Items from a data source
··········

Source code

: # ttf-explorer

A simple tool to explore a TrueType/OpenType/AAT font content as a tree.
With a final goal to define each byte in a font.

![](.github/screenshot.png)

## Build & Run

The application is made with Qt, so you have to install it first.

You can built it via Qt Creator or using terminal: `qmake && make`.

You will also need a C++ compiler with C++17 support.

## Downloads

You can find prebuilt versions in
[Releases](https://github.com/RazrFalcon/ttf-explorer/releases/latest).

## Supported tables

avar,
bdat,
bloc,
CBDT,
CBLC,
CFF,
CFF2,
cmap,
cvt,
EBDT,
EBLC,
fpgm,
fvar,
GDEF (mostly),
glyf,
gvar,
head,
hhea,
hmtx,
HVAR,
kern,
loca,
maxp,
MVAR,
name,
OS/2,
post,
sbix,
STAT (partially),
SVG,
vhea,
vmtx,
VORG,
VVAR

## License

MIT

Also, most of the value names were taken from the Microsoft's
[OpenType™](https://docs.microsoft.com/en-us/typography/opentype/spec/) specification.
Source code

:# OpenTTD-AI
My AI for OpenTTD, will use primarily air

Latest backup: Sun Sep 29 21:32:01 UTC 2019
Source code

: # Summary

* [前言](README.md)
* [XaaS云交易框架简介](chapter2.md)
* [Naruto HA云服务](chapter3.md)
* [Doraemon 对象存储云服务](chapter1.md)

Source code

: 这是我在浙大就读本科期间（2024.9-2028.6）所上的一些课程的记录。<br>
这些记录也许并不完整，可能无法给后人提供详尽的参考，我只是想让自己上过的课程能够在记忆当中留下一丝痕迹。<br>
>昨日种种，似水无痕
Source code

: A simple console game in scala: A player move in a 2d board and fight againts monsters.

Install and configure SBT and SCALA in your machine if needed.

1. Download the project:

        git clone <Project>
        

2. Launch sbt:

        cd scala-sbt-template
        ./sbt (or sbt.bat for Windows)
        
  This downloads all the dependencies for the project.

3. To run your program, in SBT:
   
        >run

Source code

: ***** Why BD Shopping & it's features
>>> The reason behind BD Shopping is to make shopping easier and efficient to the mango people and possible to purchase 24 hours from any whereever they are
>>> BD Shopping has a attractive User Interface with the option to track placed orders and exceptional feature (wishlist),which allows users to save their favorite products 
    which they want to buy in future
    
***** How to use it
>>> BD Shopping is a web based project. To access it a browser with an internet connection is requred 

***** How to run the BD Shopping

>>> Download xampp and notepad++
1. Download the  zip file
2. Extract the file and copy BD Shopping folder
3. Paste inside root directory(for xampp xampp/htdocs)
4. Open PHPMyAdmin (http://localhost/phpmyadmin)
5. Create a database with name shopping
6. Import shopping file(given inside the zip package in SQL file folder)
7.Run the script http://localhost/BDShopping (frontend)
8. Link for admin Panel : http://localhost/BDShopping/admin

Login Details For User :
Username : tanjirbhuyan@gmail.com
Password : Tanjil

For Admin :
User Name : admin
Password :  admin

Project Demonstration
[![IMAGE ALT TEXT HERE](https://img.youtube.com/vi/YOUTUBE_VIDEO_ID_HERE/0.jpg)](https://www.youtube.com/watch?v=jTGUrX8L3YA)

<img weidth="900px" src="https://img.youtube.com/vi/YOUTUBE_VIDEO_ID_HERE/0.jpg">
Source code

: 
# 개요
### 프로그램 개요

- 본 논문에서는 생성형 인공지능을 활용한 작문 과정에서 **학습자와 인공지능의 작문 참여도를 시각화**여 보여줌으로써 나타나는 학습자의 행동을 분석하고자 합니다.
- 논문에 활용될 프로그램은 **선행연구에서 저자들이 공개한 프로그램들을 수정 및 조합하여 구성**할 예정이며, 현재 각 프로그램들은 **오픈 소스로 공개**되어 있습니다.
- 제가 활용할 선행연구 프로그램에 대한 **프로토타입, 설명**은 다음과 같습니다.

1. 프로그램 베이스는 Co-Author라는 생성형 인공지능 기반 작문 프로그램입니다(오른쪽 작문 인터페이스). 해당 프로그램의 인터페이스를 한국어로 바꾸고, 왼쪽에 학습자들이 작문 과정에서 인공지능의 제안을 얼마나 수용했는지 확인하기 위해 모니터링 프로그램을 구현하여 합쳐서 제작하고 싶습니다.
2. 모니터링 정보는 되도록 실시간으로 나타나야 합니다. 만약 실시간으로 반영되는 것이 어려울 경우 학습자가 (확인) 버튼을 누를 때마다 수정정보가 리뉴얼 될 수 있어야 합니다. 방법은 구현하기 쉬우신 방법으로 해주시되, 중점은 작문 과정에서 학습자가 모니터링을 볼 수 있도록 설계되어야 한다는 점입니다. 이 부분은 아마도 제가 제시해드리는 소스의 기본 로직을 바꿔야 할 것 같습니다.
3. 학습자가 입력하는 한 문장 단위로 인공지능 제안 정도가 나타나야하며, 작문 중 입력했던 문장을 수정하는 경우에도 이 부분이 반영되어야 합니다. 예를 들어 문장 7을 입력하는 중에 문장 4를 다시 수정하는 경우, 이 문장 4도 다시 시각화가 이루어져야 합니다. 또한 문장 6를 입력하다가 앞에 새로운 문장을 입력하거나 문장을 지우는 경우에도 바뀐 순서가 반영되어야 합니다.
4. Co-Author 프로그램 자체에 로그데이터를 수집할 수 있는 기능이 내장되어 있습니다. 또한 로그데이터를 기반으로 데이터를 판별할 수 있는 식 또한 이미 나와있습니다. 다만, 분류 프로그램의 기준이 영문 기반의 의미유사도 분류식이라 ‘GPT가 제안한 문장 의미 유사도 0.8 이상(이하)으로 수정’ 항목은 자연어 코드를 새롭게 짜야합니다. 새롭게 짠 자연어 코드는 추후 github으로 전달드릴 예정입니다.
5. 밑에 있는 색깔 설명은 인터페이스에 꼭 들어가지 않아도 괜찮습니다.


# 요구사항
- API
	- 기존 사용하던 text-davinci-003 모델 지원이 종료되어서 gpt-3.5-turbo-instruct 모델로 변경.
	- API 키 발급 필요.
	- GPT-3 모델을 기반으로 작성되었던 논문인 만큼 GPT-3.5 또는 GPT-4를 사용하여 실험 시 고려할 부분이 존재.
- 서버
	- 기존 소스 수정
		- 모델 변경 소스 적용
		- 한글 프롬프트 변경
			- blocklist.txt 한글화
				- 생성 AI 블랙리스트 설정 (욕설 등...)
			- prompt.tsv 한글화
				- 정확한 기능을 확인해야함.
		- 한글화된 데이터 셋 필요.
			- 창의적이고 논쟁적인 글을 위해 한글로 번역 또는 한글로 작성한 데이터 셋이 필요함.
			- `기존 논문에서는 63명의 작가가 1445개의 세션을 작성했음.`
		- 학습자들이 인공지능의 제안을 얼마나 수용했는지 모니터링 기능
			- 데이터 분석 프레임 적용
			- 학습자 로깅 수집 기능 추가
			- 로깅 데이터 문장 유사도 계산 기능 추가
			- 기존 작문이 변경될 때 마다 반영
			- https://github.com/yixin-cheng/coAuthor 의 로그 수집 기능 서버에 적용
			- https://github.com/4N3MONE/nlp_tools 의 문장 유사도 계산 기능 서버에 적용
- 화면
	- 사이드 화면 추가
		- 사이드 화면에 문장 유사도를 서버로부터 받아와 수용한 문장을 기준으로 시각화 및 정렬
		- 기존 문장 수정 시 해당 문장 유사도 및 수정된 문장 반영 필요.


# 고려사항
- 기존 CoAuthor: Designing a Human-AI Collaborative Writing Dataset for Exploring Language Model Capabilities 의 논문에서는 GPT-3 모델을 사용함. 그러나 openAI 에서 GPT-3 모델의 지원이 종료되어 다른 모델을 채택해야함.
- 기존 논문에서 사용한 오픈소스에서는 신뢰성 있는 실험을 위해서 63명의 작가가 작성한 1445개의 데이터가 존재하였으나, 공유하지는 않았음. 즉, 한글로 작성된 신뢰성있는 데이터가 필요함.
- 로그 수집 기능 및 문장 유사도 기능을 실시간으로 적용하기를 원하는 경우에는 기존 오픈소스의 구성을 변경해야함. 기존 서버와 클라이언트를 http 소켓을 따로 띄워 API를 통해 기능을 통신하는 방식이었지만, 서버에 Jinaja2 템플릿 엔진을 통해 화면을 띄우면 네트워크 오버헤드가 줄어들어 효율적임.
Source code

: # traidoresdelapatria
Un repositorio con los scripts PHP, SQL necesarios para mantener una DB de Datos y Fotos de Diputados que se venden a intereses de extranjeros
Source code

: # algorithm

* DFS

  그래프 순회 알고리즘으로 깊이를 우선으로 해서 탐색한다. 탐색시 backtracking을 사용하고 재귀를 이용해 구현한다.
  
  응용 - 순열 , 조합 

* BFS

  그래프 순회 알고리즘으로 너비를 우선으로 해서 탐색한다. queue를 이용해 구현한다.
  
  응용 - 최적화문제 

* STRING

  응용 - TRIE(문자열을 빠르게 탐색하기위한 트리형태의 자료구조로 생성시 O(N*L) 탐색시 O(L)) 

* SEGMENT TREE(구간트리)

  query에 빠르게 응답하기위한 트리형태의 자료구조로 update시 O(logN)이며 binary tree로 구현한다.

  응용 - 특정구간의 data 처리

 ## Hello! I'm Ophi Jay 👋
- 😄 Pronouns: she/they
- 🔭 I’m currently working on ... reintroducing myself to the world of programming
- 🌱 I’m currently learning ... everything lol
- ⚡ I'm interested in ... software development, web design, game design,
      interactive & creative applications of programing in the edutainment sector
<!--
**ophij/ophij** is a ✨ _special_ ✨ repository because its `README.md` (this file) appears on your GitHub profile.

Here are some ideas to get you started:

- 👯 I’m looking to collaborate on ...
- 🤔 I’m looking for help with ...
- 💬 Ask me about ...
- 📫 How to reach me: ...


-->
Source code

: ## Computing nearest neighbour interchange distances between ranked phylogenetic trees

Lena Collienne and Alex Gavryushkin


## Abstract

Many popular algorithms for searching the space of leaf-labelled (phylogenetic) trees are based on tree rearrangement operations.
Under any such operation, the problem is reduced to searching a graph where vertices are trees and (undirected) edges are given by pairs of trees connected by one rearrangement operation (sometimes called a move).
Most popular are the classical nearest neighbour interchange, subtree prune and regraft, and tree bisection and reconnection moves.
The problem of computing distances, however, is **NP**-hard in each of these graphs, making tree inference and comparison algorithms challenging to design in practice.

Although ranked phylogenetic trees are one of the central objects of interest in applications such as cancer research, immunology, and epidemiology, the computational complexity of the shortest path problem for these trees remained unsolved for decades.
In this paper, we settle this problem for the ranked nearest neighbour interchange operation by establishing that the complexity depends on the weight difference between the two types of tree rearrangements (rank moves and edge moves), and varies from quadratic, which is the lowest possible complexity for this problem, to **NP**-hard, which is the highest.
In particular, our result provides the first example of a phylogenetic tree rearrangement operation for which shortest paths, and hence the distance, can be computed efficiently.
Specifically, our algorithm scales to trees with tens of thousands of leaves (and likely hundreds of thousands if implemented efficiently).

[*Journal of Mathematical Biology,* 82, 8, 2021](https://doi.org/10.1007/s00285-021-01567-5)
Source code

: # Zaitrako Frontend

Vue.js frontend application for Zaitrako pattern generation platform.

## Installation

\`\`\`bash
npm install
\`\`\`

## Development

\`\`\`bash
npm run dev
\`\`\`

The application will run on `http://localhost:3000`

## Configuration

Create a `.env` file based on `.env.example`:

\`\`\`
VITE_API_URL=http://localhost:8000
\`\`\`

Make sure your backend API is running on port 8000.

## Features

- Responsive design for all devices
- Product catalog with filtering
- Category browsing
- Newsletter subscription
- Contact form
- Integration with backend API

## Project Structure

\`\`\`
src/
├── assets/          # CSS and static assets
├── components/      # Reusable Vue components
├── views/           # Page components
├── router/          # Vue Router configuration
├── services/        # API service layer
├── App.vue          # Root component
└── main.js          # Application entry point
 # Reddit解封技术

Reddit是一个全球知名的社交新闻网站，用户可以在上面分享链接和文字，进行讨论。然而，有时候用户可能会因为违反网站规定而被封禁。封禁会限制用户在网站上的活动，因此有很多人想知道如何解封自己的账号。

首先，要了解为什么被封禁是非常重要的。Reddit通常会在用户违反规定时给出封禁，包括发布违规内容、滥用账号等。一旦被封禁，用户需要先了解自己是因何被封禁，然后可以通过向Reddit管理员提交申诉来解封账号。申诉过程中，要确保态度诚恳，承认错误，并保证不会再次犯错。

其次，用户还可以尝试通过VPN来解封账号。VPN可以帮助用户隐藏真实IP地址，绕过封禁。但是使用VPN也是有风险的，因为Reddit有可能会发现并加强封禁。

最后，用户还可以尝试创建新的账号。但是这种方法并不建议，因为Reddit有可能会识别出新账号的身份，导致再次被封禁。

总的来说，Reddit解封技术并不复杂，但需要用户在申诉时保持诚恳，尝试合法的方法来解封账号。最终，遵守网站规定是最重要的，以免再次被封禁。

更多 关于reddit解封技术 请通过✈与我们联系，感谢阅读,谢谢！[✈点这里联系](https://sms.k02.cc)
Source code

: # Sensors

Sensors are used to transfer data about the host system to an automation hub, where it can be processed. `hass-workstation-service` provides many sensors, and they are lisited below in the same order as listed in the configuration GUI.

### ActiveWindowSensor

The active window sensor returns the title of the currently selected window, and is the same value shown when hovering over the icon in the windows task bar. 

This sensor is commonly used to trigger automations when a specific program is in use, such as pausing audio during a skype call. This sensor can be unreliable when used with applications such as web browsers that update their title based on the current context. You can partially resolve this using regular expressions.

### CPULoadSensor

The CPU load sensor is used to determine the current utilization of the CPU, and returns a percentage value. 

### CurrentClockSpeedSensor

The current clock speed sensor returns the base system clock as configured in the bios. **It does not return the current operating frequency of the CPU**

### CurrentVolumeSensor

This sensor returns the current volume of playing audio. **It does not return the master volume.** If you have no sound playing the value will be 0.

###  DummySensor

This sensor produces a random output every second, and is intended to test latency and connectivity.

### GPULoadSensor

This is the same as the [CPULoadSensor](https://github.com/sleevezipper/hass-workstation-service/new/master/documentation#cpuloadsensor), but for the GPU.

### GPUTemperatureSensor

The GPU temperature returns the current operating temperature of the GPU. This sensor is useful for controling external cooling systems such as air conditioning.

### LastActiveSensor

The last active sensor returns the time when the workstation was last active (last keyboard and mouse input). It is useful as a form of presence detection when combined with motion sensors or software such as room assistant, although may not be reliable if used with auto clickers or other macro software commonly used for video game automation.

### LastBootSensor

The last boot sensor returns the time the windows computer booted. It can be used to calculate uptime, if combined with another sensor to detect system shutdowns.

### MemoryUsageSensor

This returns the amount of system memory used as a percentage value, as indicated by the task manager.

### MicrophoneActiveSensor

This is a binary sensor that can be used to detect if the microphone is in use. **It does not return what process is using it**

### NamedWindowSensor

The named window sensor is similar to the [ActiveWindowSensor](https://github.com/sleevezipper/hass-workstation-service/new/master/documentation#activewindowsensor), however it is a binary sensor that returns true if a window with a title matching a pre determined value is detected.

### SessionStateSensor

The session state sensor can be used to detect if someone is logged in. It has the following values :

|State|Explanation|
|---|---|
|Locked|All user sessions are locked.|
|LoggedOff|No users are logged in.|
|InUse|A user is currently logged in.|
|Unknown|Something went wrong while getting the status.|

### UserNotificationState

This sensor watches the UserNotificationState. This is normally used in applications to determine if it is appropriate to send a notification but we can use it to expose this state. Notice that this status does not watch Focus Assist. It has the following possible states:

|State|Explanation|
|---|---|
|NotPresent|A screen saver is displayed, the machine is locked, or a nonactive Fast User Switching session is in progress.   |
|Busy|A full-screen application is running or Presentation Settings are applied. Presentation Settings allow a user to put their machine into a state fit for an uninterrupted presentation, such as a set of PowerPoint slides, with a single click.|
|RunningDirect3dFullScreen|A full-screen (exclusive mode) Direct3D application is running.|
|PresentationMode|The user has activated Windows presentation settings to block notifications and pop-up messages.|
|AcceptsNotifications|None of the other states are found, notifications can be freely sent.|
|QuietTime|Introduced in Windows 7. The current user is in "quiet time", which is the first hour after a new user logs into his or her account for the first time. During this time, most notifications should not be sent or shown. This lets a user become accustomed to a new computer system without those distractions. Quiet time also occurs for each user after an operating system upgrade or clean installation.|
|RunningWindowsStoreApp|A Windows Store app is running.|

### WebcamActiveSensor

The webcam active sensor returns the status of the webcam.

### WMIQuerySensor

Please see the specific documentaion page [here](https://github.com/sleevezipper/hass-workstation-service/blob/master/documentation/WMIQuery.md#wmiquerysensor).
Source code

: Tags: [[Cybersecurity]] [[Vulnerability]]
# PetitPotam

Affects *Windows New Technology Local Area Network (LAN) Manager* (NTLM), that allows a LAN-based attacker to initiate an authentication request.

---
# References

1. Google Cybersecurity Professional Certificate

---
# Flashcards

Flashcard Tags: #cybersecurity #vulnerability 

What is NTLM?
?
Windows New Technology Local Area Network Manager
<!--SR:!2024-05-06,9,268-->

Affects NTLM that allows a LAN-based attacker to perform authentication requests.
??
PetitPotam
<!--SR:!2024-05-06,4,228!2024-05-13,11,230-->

··········

For the records above, state how many lines contain the word "following". Give only the number.

2